## WHAT YOU WILL DO
What is the number of lines below that contain the word "itemize"? Respond with that number alone.

## RECORDS FOR THE EXERCISE
- - -
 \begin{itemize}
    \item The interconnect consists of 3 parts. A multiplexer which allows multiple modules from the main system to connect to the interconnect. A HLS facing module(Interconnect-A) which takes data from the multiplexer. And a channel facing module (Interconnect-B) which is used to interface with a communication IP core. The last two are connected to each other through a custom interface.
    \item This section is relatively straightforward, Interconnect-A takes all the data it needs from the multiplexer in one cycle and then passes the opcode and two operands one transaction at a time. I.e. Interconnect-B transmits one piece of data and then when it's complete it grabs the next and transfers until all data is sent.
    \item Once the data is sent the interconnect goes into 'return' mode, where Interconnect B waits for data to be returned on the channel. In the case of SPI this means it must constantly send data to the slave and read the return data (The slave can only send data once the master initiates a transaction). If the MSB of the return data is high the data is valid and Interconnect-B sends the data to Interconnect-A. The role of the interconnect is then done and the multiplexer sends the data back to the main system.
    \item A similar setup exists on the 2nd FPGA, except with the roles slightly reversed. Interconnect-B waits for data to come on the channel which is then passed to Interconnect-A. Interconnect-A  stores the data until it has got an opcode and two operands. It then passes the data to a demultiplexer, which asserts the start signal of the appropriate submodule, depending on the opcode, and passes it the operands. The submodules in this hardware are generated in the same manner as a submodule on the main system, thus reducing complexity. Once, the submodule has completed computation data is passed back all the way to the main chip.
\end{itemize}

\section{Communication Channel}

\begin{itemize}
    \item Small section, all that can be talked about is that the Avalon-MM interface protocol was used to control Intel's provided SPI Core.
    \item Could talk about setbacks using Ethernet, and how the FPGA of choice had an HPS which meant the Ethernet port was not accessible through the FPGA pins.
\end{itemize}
- - -
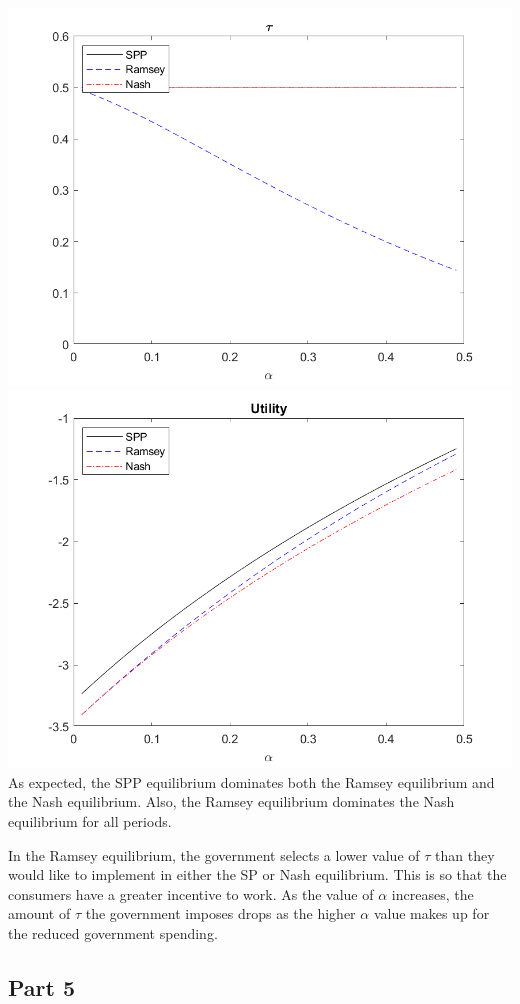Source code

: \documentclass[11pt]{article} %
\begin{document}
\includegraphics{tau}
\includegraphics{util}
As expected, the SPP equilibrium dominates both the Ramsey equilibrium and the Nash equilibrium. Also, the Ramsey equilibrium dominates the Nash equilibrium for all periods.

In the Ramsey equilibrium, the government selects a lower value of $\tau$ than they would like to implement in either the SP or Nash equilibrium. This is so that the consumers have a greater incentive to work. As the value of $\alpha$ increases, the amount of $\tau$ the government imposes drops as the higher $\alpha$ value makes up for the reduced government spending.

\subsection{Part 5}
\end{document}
- - -
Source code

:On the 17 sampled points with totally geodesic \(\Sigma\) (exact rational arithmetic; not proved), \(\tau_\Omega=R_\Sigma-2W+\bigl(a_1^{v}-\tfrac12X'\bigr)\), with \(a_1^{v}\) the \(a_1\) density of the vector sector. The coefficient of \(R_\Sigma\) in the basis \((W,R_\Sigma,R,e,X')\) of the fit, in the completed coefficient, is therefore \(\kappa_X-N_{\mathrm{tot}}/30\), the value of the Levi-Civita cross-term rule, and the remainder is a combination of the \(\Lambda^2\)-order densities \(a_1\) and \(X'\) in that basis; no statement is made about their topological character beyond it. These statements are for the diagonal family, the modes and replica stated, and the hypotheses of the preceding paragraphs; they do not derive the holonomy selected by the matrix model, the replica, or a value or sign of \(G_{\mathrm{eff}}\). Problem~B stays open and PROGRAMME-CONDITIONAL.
- - -
## EXERCISE RESPONSE
4